§ **HOW TO COMPLETE THIS TASK**
Working from the data below, write out exactly the lines from its first through the line that contains "In this paper, we", both ends included and pictures omitted.

§ **RECORDS SUPPLIED**

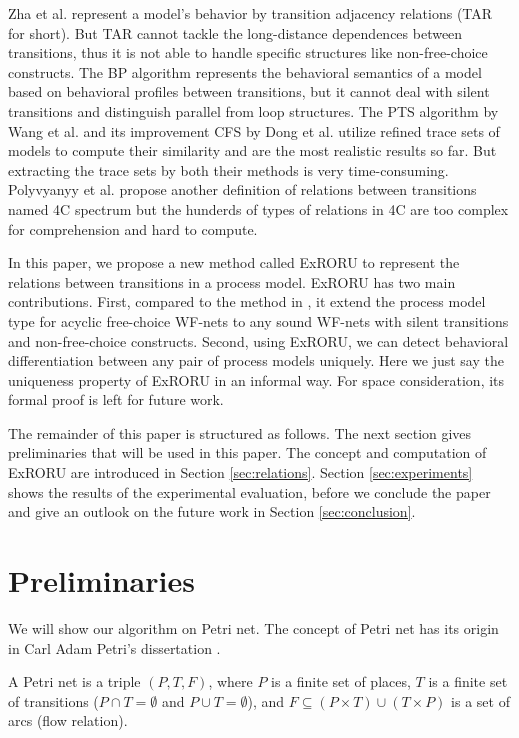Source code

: \documentclass{llncs}
\begin{document}
Zha et al. \cite{zha2010workflow} represent a model's behavior by transition adjacency relations (TAR for short). But TAR cannot tackle the long-distance dependences between transitions, thus it is not able to handle specific structures like non-free-choice constructs. The BP algorithm \cite{weidlich2011efficient} represents the behavioral semantics of a model based on behavioral profiles between transitions, but it cannot deal with silent transitions and distinguish parallel from loop structures. The PTS algorithm by Wang et al. \cite{wang2010behavioral} and its improvement CFS by Dong et al. \cite{dong2014cfs} utilize refined trace sets of models to compute their similarity and are the most realistic results so far. But extracting the trace sets by both their methods is very time-consuming. Polyvyanyy et al. \cite{polyvyanyy20144c} propose another definition of relations between transitions named 4C spectrum but the hunderds of types of relations in 4C are too complex for comprehension and hard to compute. %

In this paper, we propose a new method called ExRORU to represent the relations between transitions in a process model. ExRORU has two main contributions. First, compared to the method in \cite{jin2014computing}, it extend the process model type for acyclic free-choice WF-nets to any sound WF-nets with silent transitions and non-free-choice constructs. Second, using ExRORU, we can detect behavioral differentiation between any pair of process models uniquely. Here we just say the uniqueness property of ExRORU in an informal way. For space consideration, its formal proof is left for future work.

The remainder of this paper is structured as follows. The next section gives preliminaries that will be used in this paper. The concept and computation of ExRORU are introduced in Section \ref{sec:relations}. Section \ref{sec:experiments} shows the results of the experimental evaluation, before we conclude the paper and give an outlook on the future work in Section \ref{sec:conclusion}.

\section{Preliminaries}\label{sec:preliminaries}
We will show our algorithm on Petri net. The concept of Petri net has its origin in Carl Adam Petri's dissertation \cite{petri1966kommunikation}.

\begin{definition}\label{def:petrinet}
A Petri net is a triple $(P,T,F)$, where $P$ is a finite set of places, $T$ is a finite set of transitions ($P\cap T=\emptyset$ and $P\cup T=\emptyset$), and $F\subseteq(P\times T)\cup(T\times P)$ is a set of arcs (flow relation).
\end{definition}
\end{document}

§ **RESULT OF THIS TASK**
Source code

: \documentclass{llncs}
\begin{document}
Zha et al. \cite{zha2010workflow} represent a model's behavior by transition adjacency relations (TAR for short). But TAR cannot tackle the long-distance dependences between transitions, thus it is not able to handle specific structures like non-free-choice constructs. The BP algorithm \cite{weidlich2011efficient} represents the behavioral semantics of a model based on behavioral profiles between transitions, but it cannot deal with silent transitions and distinguish parallel from loop structures. The PTS algorithm by Wang et al. \cite{wang2010behavioral} and its improvement CFS by Dong et al. \cite{dong2014cfs} utilize refined trace sets of models to compute their similarity and are the most realistic results so far. But extracting the trace sets by both their methods is very time-consuming. Polyvyanyy et al. \cite{polyvyanyy20144c} propose another definition of relations between transitions named 4C spectrum but the hunderds of types of relations in 4C are too complex for comprehension and hard to compute. %

In this paper, we propose a new method called ExRORU to represent the relations between transitions in a process model. ExRORU has two main contributions. First, compared to the method in \cite{jin2014computing}, it extend the process model type for acyclic free-choice WF-nets to any sound WF-nets with silent transitions and non-free-choice constructs. Second, using ExRORU, we can detect behavioral differentiation between any pair of process models uniquely. Here we just say the uniqueness property of ExRORU in an informal way. For space consideration, its formal proof is left for future work.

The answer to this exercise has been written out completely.